Lunch Prep: Burrito Bowls
When I was single, living in my first apartment and working as a copywriter at my first job, Sundays were reserved for meal prepping. I honestly didn’t have much going on back then, so I could enjoy the luxury of taking an entire day to prep meals for the week.
Six years later, I’m married, own a house, have three dogs and am working as a content writer for a marketing/public relations agency. When it comes to the weekend, the obligatory chores are in the mix, but otherwise I just want to relax, curl up with a good book and spend time with my four boys (husband Ed and dogs Cooper, Winston and Beau). Meal prepping just isn’t as fun as it used to be!
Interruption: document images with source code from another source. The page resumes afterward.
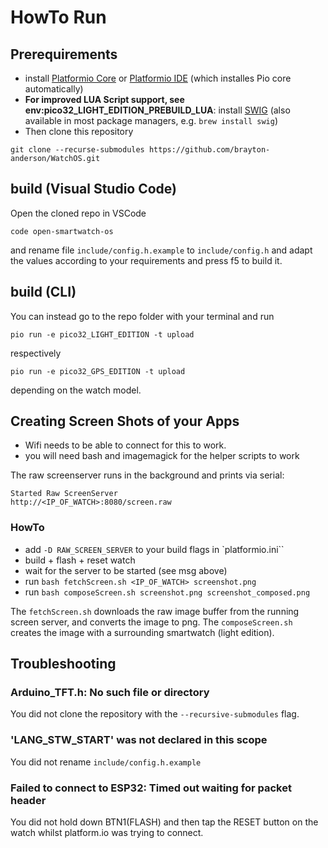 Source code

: # HowTo Run


## Prerequirements

* install [Platformio Core](https://docs.platformio.org/en/latest/core/installation.html) or [Platformio IDE](https://docs.platformio.org/en/latest/integration/ide/vscode.html#ide-vscode) (which installes Pio core automatically)
* **For improved LUA Script support, see env:pico32_LIGHT_EDITION_PREBUILD_LUA**: install [SWIG](http://www.swig.org/Doc4.0/SWIGDocumentation.html#Preface_installation) (also available in most package managers, e.g. `brew install swig`)
* Then clone this repository

```
git clone --recurse-submodules https://github.com/brayton-anderson/WatchOS.git
```

## build (Visual Studio Code)

Open the cloned repo in VSCode

```
code open-smartwatch-os
```

and rename file `include/config.h.example` to `include/config.h` and adapt the values according to your requirements and press f5 to build it.

## build (CLI)

You can instead go to the repo folder with your terminal and run

```
pio run -e pico32_LIGHT_EDITION -t upload
```

respectively

```
pio run -e pico32_GPS_EDITION -t upload
```

depending on the watch model.

## Creating Screen Shots of your Apps

<!-- ![analog](./watchface_analog_osw.png)
![analog](./watchface_digital_osw.png) -->

* Wifi needs to be able to connect for this to work.
* you will need bash and imagemagick for the helper scripts to work

The raw screenserver runs in the background and prints via serial:

```
Started Raw ScreenServer
http://<IP_OF_WATCH>:8080/screen.raw
```

### HowTo

 * add `-D RAW_SCREEN_SERVER` to your build flags in `platformio.ini``
 * build + flash + reset watch
 * wait for the server to be started (see msg above)
 * run `bash fetchScreen.sh <IP_OF_WATCH> screenshot.png`
 * run `bash composeScreen.sh screenshot.png screenshot_composed.png`

The `fetchScreen.sh` downloads the raw image buffer from the running screen server, and converts the image to png. The `composeScreen.sh` creates the image with a surrounding smartwatch (light edition).

## Troubleshooting
### Arduino_TFT.h: No such file or directory

You did not clone the repository with the `--recursive-submodules` flag.

### 'LANG_STW_START' was not declared in this scope

You did not rename `include/config.h.example`

### Failed to connect to ESP32: Timed out waiting for packet header

You did not hold down BTN1(FLASH) and then tap the RESET button on the watch whilst platform.io was trying to connect.
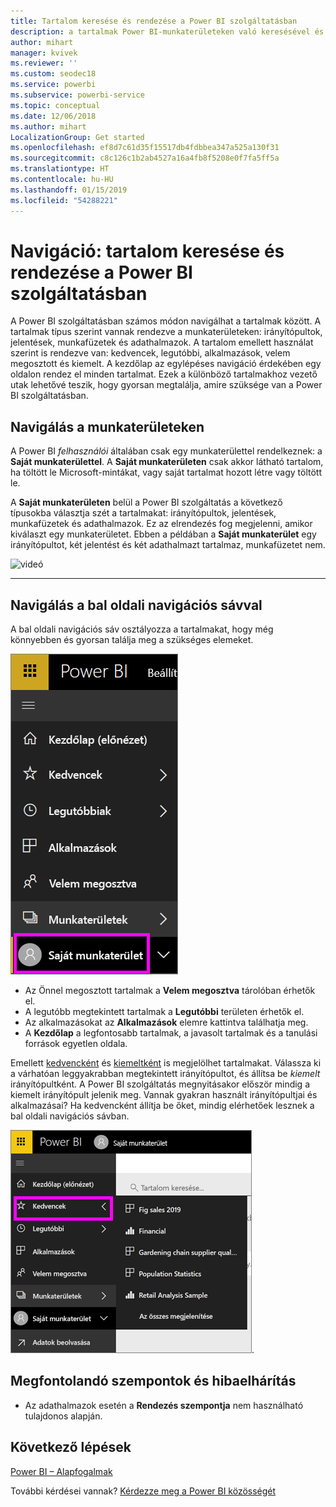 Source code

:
 ```yaml
---
title: Tartalom keresése és rendezése a Power BI szolgáltatásban
description: a tartalmak Power BI-munkaterületeken való keresésével és rendezésével kapcsolatos dokumentáció
author: mihart
manager: kvivek
ms.reviewer: ''
ms.custom: seodec18
ms.service: powerbi
ms.subservice: powerbi-service
ms.topic: conceptual
ms.date: 12/06/2018
ms.author: mihart
LocalizationGroup: Get started
ms.openlocfilehash: ef8d7c61d35f15517db4fdbbea347a525a130f31
ms.sourcegitcommit: c8c126c1b2ab4527a16a4fb8f5208e0f7fa5ff5a
ms.translationtype: HT
ms.contentlocale: hu-HU
ms.lasthandoff: 01/15/2019
ms.locfileid: "54288221"
---
```

# <a name="navigation-searching-finding-and-sorting-content-in-power-bi-service"></a>Navigáció: tartalom keresése és rendezése a Power BI szolgáltatásban
A Power BI szolgáltatásban számos módon navigálhat a tartalmak között. A tartalmak típus szerint vannak rendezve a munkaterületeken: irányítópultok, jelentések, munkafüzetek és adathalmazok.  A tartalom emellett használat szerint is rendezve van: kedvencek, legutóbbi, alkalmazások, velem megosztott és kiemelt. A kezdőlap az egylépéses navigáció érdekében egy oldalon rendez el minden tartalmat. Ezek a különböző tartalmakhoz vezető utak lehetővé teszik, hogy gyorsan megtalálja, amire szüksége van a Power BI szolgáltatásban.  

## <a name="navigation-within-workspaces"></a>Navigálás a munkaterületeken

A Power BI *felhasználói* általában csak egy munkaterülettel rendelkeznek: a **Saját munkaterülettel**. A **Saját munkaterületen** csak akkor látható tartalom, ha töltött le Microsoft-mintákat, vagy saját tartalmat hozott létre vagy töltött le.  

A **Saját munkaterületen** belül a Power BI szolgáltatás a következő típusokba választja szét a tartalmakat: irányítópultok, jelentések, munkafüzetek és adathalmazok. Ez az elrendezés fog megjelenni, amikor kiválaszt egy munkaterületet. Ebben a példában a **Saját munkaterület** egy irányítópultot, két jelentést és két adathalmazt tartalmaz, munkafüzetet nem.

![videó](./media/end-user-search-sort/nav.gif)

________________________________________

## <a name="navigation-using-the-left-navbar"></a>Navigálás a bal oldali navigációs sávval
A bal oldali navigációs sáv osztályozza a tartalmakat, hogy még könnyebben és gyorsan találja meg a szükséges elemeket.  

![bal oldali navigációs sáv](./media/end-user-search-sort/power-bi-newnav2.png)


- Az Önnel megosztott tartalmak a **Velem megosztva** tárolóban érhetők el.
- A legutóbb megtekintett tartalmak a **Legutóbbi** területen érhetők el. 
- Az alkalmazásokat az **Alkalmazások** elemre kattintva találhatja meg.
- A **Kezdőlap** a legfontosabb tartalmak, a javasolt tartalmak és a tanulási források egyetlen oldala.

Emellett [kedvencként](end-user-favorite.md) és [kiemeltként](end-user-featured.md) is megjelölhet tartalmakat. Válassza ki a várhatóan leggyakrabban megtekintett irányítópultot, és állítsa be *kiemelt* irányítópultként. A Power BI szolgáltatás megnyitásakor először mindig a kiemelt irányítópult jelenik meg. Vannak gyakran használt irányítópultjai és alkalmazásai? Ha kedvencként állítja be őket, mindig elérhetőek lesznek a bal oldali navigációs sávban.

![Kedvencek úszó menü](./media/end-user-search-sort/power-bi-favorite-flyout.png).


## <a name="considerations-and-troubleshooting"></a>Megfontolandó szempontok és hibaelhárítás
* Az adathalmazok esetén a **Rendezés szempontja** nem használható tulajdonos alapján.

## <a name="next-steps"></a>Következő lépések
[Power BI – Alapfogalmak](end-user-basic-concepts.md)

További kérdései vannak? [Kérdezze meg a Power BI közösségét](http://community.powerbi.com/) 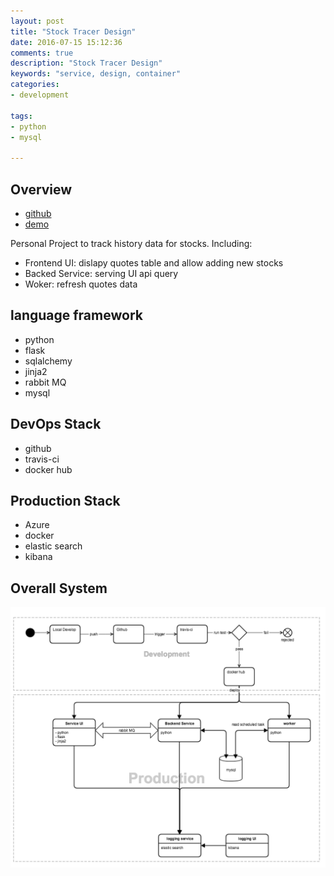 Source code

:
 ```yaml
---
layout: post
title: "Stock Tracer Design"
date: 2016-07-15 15:12:36
comments: true
description: "Stock Tracer Design"
keywords: "service, design, container"
categories:
- development

tags:
- python
- mysql

---
```


## Overview
- [github](https://github.com/ning-yang/stock_tracer)
- [demo](http://stock.ningy.me)

Personal Project to track history data for stocks. Including:
- Frontend UI: dislapy quotes table and allow adding new stocks
- Backed Service: serving UI api query
- Woker: refresh quotes data 

## language framework
- python
- flask
- sqlalchemy
- jinja2
- rabbit MQ
- mysql 

## DevOps Stack
- github
- travis-ci
- docker hub 

## Production Stack
- Azure
- docker
- elastic search
- kibana

## Overall System
![test link](/assets/images/stock_tracer.png)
My work days are pretty busy, and I typically end up eating at my desk. If I don’t prep meals, I’ll generally order Postmates, which may or may not be the healthiest option. So, in an effort to “be healthy,” last Sunday I bit the bullet and dug out the old Tupperware containers.
I started with a super easy recipe I knew I would look forward to eating each day: Burrito Bowls. When I make a burrito bowl, I think about what I might order from Chipotle and go from there. These bowls feature brown rice + quinoa, a bean/hominy salsa, sautéed poblano peppers + onions and a simple creamy avocado sauce. As far as meal prepping goes, these bowls come together pretty quickly.
Do you lunch prep? Are you interested in lunch prepping? Give it a go and try out these tasty Burrito Bowls!
INGREDIENTS
1 c. uncooked brown rice
1 c. uncooked quinoa
1/2 red onion, diced
1/2 red onion, cut into chunks
1 yellow onion, cut into chunks
3 poblano peppers, cut into chunks
5 cloves garlic, minced
3 - 14.5 oz. cans dark red kidney beans, drained & rinsed
2 - 14.5 oz. cans golden hominy, drained & rinsed
1 serrano pepper, minced
Juice of one lime
1 bunch cilantro, chopped
1 T. olive oil
2 t. cumin powder
2 t. chili powder
1 head of romaine lettuce, shredded
1 - 5.3 oz. container of Greek yogurt
1 - 10 oz. container of Wholly Guacamole Avocado Verde Dip
Salt & pepper, to taste
STEPS
1) Cook the rice and the quinoa according to package directions. Set aside.
2) Drain the beans and hominy and pour into a large bowl. Add the diced red onion, serrano pepper, cilantro and lime juice to the bowl. Season with lots of freshly cracked black pepper + a pinch of salt. Stir well to combine.
3) Heat the olive oil in a large pan over medium-high heat. Add the remaining red onion, the yellow onion, poblano peppers, garlic, cumin and chili. Toss well so the veggies are coated in the spices. Cook for five minutes, stirring occasionally, then reduce heat to medium and cook another five minutes. Remove from heat.
4) In a separate bowl, combine the Greek yogurt with the Avocado Verde Dip. Mix well to combine.
5) Gather your meal prep containers. In each container, add 1/3 c. brown rice, 1/3 c. quinoa, 1/2 c. bean/hominy salsa, 1/3 c. roasted veggies and a handful of shredded lettuce. Drizzle the avocado yogurt dressing over each bowl, or, to make sure the lettuce stays crispy, pour the dressing into separate containers.